Nigel Wilson, chief executive of Legal & General, one of Britain’s largest insurers, said recently, “QE is a policy designed by the rich for the rich.” And a leading pensions expert accused the Bank of England through its own QE policy of “taking more money from people’s pensions than Robert Maxwell ever did.”
Lord Adair Turner, a pillar of the British financial establishment, pointed out in a recent landmark speech that such has been the growth of financial markets that only 15 percent of credit creation today goes into investment, leaving the remaining 85 percent swirling around to go into real estate or boosting other asset prices.
No wonder unemployment is 7.2 percent in the United States and 7.5 percent in the United Kingdom, even as Wall Street is soaring to new records.
Yellen, who is regarded as a dove on the question of tapering, might want to ponder how much of the money the Fed is pumping in supposedly to sustain economic growth and curb unemployment is actually reaching the real economy.

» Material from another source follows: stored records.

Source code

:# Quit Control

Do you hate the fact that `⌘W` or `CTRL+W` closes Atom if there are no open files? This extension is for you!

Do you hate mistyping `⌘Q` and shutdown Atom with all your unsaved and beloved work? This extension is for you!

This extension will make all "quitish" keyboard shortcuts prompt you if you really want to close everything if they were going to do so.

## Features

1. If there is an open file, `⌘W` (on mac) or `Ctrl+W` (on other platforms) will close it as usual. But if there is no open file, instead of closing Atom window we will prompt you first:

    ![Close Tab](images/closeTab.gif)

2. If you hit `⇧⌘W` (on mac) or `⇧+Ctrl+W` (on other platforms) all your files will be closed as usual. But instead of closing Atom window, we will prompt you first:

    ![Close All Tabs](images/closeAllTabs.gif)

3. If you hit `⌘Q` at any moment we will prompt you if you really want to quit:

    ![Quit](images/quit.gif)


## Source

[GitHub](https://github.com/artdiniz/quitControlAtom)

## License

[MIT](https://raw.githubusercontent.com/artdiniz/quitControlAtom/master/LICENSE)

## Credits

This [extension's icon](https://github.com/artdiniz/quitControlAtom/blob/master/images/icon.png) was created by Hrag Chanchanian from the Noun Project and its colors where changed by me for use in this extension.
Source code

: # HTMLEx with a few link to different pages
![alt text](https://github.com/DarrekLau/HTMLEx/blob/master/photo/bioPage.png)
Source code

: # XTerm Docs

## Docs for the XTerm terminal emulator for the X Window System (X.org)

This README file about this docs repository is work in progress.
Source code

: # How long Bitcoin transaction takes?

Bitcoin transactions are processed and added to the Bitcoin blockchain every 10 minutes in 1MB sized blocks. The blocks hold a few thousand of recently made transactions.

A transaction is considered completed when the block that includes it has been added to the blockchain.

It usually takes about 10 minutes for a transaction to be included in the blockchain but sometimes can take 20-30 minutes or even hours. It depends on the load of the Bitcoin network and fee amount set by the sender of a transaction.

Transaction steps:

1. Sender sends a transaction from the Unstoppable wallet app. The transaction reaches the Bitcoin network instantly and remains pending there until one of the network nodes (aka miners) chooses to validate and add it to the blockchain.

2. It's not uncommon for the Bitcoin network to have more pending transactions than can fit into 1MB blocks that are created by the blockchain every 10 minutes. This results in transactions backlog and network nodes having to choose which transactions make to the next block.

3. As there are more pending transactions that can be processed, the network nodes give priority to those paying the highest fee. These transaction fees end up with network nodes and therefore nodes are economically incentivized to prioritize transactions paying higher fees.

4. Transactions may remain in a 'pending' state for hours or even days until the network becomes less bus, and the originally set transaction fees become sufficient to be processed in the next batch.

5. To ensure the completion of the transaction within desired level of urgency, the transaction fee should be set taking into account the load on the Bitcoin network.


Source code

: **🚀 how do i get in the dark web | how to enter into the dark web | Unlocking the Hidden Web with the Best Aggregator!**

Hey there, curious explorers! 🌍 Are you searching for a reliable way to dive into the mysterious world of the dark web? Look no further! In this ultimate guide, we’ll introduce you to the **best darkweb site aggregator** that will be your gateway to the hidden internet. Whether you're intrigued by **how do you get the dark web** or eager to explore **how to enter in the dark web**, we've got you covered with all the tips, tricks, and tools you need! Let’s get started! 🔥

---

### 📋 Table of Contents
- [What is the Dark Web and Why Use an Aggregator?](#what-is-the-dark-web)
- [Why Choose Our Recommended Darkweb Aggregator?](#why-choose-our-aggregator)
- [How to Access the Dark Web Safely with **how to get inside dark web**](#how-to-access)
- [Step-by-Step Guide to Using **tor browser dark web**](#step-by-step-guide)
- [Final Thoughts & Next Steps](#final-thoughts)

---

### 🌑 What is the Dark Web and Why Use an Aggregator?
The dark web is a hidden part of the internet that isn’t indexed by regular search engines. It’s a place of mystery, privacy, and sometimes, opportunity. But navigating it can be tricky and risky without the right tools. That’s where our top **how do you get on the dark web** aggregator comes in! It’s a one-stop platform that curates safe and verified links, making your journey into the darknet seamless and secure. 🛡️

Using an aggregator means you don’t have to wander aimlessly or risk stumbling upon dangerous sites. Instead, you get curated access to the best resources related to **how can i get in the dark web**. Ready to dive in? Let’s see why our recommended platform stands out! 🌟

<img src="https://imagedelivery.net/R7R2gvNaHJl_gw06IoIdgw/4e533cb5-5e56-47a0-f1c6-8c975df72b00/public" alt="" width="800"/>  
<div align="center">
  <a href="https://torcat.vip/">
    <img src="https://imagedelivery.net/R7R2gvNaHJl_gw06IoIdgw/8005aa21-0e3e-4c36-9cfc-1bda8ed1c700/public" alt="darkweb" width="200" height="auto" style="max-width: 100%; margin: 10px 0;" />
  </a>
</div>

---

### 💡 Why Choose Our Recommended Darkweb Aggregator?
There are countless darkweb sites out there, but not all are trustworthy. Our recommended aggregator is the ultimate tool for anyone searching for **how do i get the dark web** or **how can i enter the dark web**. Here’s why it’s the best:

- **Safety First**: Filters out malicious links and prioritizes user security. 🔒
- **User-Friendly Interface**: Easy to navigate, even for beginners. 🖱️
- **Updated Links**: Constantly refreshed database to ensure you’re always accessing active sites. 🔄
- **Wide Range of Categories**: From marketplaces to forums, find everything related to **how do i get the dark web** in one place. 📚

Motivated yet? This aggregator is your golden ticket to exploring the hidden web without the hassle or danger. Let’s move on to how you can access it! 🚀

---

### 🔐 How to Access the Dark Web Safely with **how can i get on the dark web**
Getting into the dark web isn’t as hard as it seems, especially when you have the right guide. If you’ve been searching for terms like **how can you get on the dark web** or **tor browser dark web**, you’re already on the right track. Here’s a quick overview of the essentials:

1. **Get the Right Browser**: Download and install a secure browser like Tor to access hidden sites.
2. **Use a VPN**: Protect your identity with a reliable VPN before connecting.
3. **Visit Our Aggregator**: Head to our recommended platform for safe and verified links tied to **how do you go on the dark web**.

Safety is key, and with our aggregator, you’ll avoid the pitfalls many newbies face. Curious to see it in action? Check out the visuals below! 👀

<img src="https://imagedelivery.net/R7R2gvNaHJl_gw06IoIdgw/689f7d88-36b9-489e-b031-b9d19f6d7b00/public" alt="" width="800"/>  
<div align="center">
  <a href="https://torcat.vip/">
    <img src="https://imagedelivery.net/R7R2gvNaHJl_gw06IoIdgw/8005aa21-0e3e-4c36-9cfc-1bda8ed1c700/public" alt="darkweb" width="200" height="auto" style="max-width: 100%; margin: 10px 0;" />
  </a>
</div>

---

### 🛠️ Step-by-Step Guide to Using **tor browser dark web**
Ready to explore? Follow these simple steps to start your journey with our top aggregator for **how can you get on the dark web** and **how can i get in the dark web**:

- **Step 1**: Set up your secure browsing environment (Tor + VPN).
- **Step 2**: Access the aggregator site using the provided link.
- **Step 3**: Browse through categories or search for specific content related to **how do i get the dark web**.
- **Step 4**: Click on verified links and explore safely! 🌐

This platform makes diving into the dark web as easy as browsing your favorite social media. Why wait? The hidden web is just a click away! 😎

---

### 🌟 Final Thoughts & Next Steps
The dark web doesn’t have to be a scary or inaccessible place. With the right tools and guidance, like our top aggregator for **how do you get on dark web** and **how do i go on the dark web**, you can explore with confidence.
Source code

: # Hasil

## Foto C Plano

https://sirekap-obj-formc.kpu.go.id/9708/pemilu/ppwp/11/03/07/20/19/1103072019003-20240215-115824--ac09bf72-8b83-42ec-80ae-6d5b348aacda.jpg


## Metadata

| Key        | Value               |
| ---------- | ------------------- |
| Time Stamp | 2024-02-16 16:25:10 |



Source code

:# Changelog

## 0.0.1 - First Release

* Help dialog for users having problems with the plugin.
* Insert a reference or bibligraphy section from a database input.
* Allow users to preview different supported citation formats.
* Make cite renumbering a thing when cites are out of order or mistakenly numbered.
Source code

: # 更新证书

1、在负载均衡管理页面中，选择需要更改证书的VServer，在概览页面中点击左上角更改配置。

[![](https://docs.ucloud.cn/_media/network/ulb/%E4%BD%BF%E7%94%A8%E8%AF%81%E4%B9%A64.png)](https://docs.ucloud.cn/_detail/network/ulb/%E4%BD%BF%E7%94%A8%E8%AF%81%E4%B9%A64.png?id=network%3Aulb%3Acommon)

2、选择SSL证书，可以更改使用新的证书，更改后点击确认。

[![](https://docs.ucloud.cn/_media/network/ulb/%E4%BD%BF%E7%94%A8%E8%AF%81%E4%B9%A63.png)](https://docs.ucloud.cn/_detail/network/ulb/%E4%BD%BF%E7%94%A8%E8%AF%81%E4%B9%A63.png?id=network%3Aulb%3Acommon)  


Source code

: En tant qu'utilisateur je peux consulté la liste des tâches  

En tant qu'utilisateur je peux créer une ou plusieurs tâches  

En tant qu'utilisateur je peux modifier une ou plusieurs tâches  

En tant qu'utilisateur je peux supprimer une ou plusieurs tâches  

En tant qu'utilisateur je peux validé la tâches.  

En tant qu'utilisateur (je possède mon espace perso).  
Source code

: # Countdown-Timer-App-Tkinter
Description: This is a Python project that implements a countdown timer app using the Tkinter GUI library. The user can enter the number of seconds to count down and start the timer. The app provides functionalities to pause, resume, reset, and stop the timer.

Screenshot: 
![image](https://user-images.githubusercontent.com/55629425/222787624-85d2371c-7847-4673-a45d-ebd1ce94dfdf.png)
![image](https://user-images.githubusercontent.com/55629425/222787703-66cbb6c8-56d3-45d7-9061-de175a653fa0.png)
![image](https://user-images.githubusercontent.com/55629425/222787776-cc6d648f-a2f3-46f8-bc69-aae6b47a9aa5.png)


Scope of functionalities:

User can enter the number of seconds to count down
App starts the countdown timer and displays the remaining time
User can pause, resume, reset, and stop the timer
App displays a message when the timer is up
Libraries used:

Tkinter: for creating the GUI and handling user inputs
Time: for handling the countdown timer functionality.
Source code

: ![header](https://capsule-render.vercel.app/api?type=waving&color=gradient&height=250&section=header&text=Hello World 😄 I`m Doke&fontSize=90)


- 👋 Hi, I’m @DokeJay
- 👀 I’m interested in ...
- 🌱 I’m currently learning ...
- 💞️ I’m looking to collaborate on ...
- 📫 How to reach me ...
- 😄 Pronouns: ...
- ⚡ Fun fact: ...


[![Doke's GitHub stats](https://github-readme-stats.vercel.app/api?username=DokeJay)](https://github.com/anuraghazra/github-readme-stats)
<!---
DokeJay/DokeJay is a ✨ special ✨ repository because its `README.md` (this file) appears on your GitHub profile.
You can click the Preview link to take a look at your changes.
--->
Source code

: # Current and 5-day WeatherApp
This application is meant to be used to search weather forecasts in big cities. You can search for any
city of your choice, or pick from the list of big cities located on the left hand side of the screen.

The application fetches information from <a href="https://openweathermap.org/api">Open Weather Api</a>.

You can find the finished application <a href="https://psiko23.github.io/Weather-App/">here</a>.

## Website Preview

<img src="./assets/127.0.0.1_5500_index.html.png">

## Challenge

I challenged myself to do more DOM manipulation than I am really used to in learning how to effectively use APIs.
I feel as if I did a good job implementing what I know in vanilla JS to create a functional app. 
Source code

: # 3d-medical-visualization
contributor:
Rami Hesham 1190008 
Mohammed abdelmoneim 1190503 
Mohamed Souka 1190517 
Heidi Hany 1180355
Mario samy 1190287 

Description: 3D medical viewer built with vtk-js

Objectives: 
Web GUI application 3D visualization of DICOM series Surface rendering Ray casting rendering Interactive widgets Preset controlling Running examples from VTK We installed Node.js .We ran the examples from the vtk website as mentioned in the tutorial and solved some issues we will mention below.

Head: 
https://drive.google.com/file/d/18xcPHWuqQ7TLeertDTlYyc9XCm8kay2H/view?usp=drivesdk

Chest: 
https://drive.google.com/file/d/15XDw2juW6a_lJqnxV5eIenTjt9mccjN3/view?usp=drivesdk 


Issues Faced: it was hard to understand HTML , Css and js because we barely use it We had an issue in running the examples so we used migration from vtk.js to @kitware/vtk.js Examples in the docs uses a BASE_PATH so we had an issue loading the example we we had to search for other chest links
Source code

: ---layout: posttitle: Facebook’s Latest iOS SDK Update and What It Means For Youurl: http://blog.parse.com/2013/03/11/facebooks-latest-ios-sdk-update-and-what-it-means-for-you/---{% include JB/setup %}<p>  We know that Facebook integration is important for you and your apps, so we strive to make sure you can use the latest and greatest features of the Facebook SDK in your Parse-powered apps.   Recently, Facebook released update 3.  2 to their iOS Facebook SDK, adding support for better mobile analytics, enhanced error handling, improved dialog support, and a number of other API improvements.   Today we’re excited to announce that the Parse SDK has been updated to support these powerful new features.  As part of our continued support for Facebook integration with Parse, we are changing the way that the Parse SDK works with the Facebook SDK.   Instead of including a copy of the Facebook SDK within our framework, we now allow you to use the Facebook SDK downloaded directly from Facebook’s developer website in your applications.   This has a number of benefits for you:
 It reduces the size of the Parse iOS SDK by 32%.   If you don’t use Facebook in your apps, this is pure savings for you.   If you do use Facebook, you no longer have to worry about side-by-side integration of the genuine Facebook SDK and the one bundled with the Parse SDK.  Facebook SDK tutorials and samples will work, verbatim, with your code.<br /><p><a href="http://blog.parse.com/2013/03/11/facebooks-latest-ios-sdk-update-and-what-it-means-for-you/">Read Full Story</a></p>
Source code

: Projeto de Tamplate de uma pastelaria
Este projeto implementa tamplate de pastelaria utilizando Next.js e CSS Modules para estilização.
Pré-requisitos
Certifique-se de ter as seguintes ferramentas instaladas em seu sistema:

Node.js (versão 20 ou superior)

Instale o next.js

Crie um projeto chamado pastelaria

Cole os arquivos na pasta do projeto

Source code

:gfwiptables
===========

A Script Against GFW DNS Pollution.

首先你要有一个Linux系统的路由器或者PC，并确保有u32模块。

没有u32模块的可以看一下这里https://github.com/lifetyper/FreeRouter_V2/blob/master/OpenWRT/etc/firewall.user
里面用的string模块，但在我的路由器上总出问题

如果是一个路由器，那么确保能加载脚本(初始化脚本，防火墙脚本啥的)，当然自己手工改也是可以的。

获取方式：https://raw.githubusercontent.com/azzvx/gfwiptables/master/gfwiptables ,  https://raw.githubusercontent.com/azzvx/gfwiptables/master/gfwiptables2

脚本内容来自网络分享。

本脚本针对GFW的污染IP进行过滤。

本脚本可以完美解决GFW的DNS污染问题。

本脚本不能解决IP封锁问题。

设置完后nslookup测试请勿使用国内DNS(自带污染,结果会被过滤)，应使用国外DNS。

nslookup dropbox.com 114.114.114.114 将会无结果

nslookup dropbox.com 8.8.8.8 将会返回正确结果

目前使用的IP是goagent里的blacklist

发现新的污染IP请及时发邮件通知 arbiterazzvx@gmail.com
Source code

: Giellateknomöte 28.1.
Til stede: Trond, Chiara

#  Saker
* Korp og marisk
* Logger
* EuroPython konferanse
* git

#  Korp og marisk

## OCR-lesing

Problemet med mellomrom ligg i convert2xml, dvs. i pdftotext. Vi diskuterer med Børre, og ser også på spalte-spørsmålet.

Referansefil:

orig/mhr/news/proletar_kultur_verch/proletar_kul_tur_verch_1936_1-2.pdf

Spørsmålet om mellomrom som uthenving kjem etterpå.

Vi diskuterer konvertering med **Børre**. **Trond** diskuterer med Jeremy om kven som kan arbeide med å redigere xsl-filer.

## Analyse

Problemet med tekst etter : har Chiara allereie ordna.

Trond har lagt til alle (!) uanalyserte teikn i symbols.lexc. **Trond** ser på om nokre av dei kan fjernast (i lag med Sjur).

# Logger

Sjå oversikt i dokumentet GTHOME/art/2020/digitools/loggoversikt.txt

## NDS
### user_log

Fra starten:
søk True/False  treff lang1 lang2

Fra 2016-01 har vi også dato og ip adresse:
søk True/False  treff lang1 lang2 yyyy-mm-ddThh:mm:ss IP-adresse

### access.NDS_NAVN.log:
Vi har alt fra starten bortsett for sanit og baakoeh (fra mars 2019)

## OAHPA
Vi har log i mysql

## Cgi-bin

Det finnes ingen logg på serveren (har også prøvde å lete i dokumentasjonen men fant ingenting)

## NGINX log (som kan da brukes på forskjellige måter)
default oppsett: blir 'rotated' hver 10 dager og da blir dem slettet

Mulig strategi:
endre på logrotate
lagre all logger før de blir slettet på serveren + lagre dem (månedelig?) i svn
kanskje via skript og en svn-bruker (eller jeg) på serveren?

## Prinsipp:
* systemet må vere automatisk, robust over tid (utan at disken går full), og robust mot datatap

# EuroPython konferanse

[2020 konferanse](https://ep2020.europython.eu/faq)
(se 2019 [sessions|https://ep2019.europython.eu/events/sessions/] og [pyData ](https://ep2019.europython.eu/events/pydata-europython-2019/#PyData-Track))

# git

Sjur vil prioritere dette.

On the other hand, for emerging market countries, even those as large as Brazil, China and India, tapering poses real problems, as was seen recently when there were rumors that it was imminent and large sums fled back to the U.S., shaking global markets and currencies.
Recent important work by professor Helene Rey of the London Business School shows how vulnerable emerging market economies are: If they allow free movement of capital, they have little monetary independence. She has calculated that prices of risky assets, such as stocks and bonds, move together across the global economy regardless of whatever exchange rate regime is in force.
Central bankers have few defenses against floods of money pouring in or going out. The most important force impelling these global swings of capital is the U.S. Fed and its decisions on interest rates or QE or not to QE. Yet the Fed itself insists that its policies on QE and interest rates must, by law, be set with the U.S. economy alone in mind. This is a lazy argument.
It is time for the Fed and the U.S. to understand that they, too, are part of the global economy and it is time to consider the feedback loops that may bite them too.
Policymakers in Washington cannot pretend they live on their own desert island or they may one day get marooned on it.
Kevin Rafferty is a professor at the Institute for Academic Initiatives at Osaka University.